Army Suicide Prevention Program

By Army Public AffairsSeptember 20, 2007

The loss of an American Soldier's life is a tragedy regardless of the reason. In the case of suicides, the U.S. Army is committed to providing the support and care necessary to overcome difficult times by providing resources to our Soldiers and their families, and Department of the Army Civilians. As leaders we are determined to provide targeted and tailored training, and to know our Soldiers so we may intervene and immediately provide treatment when necessary.

Our leaders are keenly aware of the stresses facing our Soldiers both on deployment and at home station, and have moved to address these issues on several fronts.

We have instituted the Deployment Cycle Support Program that provides active and Reserve Component Soldiers and their Family members with services to deal with the stress associated with a deployment.

The Army has had Combat Stress and Operational Control teams in place since the beginning of The Global War on Terrorism. They were among the first wave of forces in theater.

We have highly trained behavioral health providers serving side by side with our combat troops, providing the highest quality of care and service to our Soldiers in the field.

On March 1, the Army Medical Department stood up the Army Behavioral Health website: http://www.behavioralhealth.army.mil/ which is intended to be a comprehensive venue for Soldiers and family members to get information on a variety of mental and behavioral health issues. The site will continue to grow and expand as our behavioral health programs and issues change.

Also on March 1, the Army Medical Department stood up the AMEDD suicide prevention Office, which is committed to translating the results of surveillance and intervention into prevention and treatment programs.

The Army has taken the following additional actions to ensure the adequacy for suicide prevention programs within the Army:

+ Established a Department of the Army-led Suicide Prevention Task Force to integrate and synchronize initiatives and resources across the Army, identify trends, and provide recommendations to senior leaders, as appropriate.

+ Developed new suicide prevention training tools, incorporating real world vignettes depicting military personnel, and introducing training support packages that focus on intervention skills for use at the small unit level, where it has the greatest impact.

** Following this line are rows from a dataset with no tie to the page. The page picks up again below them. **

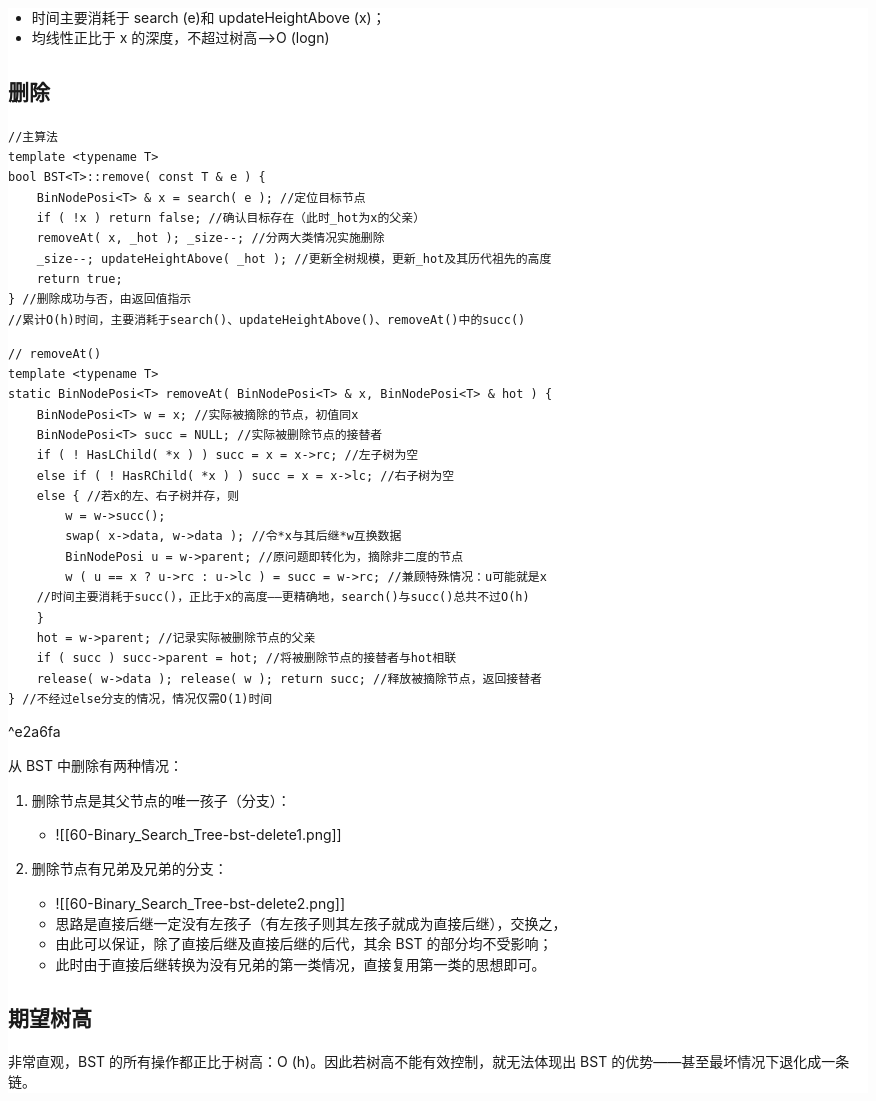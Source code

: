 - 时间主要消耗于 search (e)和 updateHeightAbove (x)；
- 均线性正比于 x 的深度，不超过树高-->O (logn)

## 删除
```
//主算法
template <typename T>
bool BST<T>::remove( const T & e ) {
	BinNodePosi<T> & x = search( e ); //定位目标节点
	if ( !x ) return false; //确认目标存在（此时_hot为x的父亲）
	removeAt( x, _hot ); _size--; //分两大类情况实施删除
	_size--; updateHeightAbove( _hot ); //更新全树规模，更新_hot及其历代祖先的高度
	return true;
} //删除成功与否，由返回值指示
//累计O(h)时间，主要消耗于search()、updateHeightAbove()、removeAt()中的succ()

```

```
// removeAt()
template <typename T>
static BinNodePosi<T> removeAt( BinNodePosi<T> & x, BinNodePosi<T> & hot ) {
	BinNodePosi<T> w = x; //实际被摘除的节点，初值同x
	BinNodePosi<T> succ = NULL; //实际被删除节点的接替者
	if ( ! HasLChild( *x ) ) succ = x = x->rc; //左子树为空
	else if ( ! HasRChild( *x ) ) succ = x = x->lc; //右子树为空
	else { //若x的左、右子树并存，则 
		w = w->succ(); 
		swap( x->data, w->data ); //令*x与其后继*w互换数据 
		BinNodePosi u = w->parent; //原问题即转化为，摘除非二度的节点
		w ( u == x ? u->rc : u->lc ) = succ = w->rc; //兼顾特殊情况：u可能就是x
	//时间主要消耗于succ()，正比于x的高度——更精确地，search()与succ()总共不过O(h)
	}
	hot = w->parent; //记录实际被删除节点的父亲
	if ( succ ) succ->parent = hot; //将被删除节点的接替者与hot相联
	release( w->data ); release( w ); return succ; //释放被摘除节点，返回接替者
} //不经过else分支的情况，情况仅需O(1)时间

```

^e2a6fa

从 BST 中删除有两种情况：
1. 删除节点是其父节点的唯一孩子（分支）：
	- ![[60-Binary_Search_Tree-bst-delete1.png]]

2. 删除节点有兄弟及兄弟的分支：
	- ![[60-Binary_Search_Tree-bst-delete2.png]]
	- 思路是直接后继一定没有左孩子（有左孩子则其左孩子就成为直接后继），交换之，
	- 由此可以保证，除了直接后继及直接后继的后代，其余 BST 的部分均不受影响；
	- 此时由于直接后继转换为没有兄弟的第一类情况，直接复用第一类的思想即可。

## 期望树高
非常直观，BST 的所有操作都正比于树高：O (h)。因此若树高不能有效控制，就无法体现出 BST 的优势——甚至最坏情况下退化成一条链。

+ Provide Soldiers and leaders deployed and at home with training to recognize warning signs, intervention techniques for at-risk Soldiers, and referral processes to support agencies for appropriate follow on care.

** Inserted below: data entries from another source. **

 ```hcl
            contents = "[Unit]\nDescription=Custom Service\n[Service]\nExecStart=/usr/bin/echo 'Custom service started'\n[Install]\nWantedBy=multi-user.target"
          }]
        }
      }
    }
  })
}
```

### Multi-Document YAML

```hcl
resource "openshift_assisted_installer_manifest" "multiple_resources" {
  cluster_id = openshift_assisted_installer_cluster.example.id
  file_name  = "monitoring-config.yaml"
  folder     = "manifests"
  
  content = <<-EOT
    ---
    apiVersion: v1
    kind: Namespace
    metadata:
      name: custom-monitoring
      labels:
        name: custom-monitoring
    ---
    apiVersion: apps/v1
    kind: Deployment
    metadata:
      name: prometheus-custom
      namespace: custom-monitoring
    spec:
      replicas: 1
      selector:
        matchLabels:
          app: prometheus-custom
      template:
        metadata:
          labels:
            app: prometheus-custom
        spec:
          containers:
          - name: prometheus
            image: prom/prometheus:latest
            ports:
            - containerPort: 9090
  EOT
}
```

+ Prevention measures have been established at the unit level. For example, when a Soldier displays suicidal ideation, a "unit watch" plan is instituted to provide monitoring at all times to ensure they are provided necessary support, care, and encouragement to facilitate a healthy recovery.

+ Another prevention technique is called "buddy care" which strongly encourages Soldiers to confide in and talk to friends and members of their unit particularly when personal problems arise. Soldiers with suicidal tendencies give clues and try to reach out, even if they don't directly state they are considering suicide. It is then the commander's responsibility to ensure that these individuals are sent to support agencies for appropriate help.

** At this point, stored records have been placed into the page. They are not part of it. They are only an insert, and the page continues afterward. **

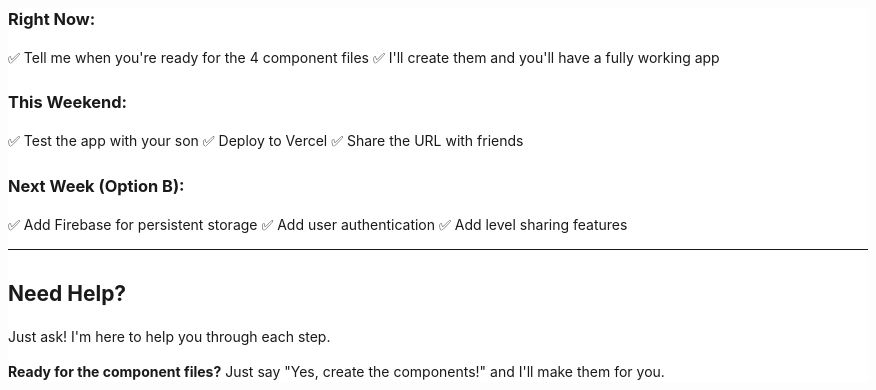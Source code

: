 ### Right Now:
✅ Tell me when you're ready for the 4 component files
✅ I'll create them and you'll have a fully working app

### This Weekend:
✅ Test the app with your son
✅ Deploy to Vercel
✅ Share the URL with friends

### Next Week (Option B):
✅ Add Firebase for persistent storage
✅ Add user authentication
✅ Add level sharing features

---

## Need Help?

Just ask! I'm here to help you through each step.

**Ready for the component files?** Just say "Yes, create the components!" and I'll make them for you.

+ Deploying Soldiers undergo pre-deployment health assessments, post-deployment health assessment during the redeployment process, and post-deployment health reassessment after three to six months after redeployment. Additionally, screenings are done throughout the deployment phases to make sure all mental health needs are met.

It is crucial for leaders to decrease the stigma associated with seeking help, improve access to care, continuously incorporate suicide prevention training throughout the deployment and life cycle and encourage those who have displayed suicidal tendencies to immediately seek help.

Soldiers who are assessed by their buddies and leaders to be "at risk" may be sent to the chaplain for pastoral counseling, but if that does not meet the Soldier's needs, they are referred to behavioral health professionals. Both sets of professionals are trained to screen at-risk Soldiers and provide follow-on counseling and care.

Installation Management Command is working towards full implementation of a Community Health Promotion Council to synchronize and integrate programs, identify trends and make recommendations to Commanders based on local trends and issues.

We believe enhanced prevention training programs and growing commander emphasis have encouraged and enabled many interventions that have already resulted in saved lives.

STATISTICS AND TRENDS

The main stress indicators for suicide are failed relationships, legal/financial problems, and occupational/operations issues.

Army Suicide Rates

2003 (12.4 per 100,000 Soldiers)

2004 (10.8 per 100,000 Soldiers)

2005 (12.8 per 100,000 Soldiers)

2006 (17.3 per 100,000 Soldiers) (Rate includes two cases pending final determination by the Armed forces Medical Examiner)

Army Suicide Numbers

Total number of suicides

2003 (79)

2004 (67)

2005 (87)

2006 (99)

Total number of deployed suicides (both OIF and OEF)

2003 (26)

2004 (13)

2005 (25)

2006 (30)

Suicide rates for the Army over the past 27 years have varied, but average 12.6 per 100,000. The national rate is usually cited as 20 per 100,000.